§ **Directions**: Where a line contains the word "receptive", copy that line from the records below.

=== Begin Enclosure ===

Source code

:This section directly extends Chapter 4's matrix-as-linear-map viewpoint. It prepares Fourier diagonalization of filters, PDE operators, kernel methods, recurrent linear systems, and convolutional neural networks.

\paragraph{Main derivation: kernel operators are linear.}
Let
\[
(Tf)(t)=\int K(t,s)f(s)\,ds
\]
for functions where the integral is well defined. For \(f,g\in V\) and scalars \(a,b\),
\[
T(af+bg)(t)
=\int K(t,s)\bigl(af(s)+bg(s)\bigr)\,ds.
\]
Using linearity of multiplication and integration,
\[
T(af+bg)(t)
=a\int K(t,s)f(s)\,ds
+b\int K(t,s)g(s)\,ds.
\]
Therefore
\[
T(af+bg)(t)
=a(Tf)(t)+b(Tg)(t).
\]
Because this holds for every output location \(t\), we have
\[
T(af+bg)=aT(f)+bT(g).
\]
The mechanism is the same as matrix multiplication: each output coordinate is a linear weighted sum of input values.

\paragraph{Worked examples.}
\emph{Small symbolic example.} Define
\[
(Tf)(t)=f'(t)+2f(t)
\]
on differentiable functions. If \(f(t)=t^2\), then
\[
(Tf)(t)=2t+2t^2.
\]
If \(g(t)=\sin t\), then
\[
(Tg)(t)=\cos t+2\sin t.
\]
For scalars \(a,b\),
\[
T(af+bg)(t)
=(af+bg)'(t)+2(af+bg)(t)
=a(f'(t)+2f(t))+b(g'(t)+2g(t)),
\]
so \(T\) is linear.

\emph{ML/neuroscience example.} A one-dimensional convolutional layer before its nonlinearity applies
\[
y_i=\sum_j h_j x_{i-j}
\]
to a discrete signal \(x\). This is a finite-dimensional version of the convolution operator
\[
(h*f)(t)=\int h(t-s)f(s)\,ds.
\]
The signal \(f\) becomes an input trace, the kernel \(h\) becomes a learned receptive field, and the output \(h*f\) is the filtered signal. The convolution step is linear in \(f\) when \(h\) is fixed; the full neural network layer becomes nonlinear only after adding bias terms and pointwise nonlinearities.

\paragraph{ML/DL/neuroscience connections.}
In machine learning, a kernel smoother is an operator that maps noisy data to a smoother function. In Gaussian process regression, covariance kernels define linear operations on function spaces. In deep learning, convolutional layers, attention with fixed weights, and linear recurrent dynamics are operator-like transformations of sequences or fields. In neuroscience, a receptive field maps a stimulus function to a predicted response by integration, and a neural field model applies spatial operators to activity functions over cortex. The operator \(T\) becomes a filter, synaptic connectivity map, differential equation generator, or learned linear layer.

=== End Enclosure ===

§ **Completed exercise**:
The signal \(f\) becomes an input trace, the kernel \(h\) becomes a learned receptive field, and the output \(h*f\) is the filtered signal. The convolution step is linear in \(f\) when \(h\) is fixed; the full neural network layer becomes nonlinear only after adding bias terms and pointwise nonlinearities.
In machine learning, a kernel smoother is an operator that maps noisy data to a smoother function. In Gaussian process regression, covariance kernels define linear operations on function spaces. In deep learning, convolutional layers, attention with fixed weights, and linear recurrent dynamics are operator-like transformations of sequences or fields. In neuroscience, a receptive field maps a stimulus function to a predicted response by integration, and a neural field model applies spatial operators to activity functions over cortex. The operator \(T\) becomes a filter, synaptic connectivity map, differential equation generator, or learned linear layer.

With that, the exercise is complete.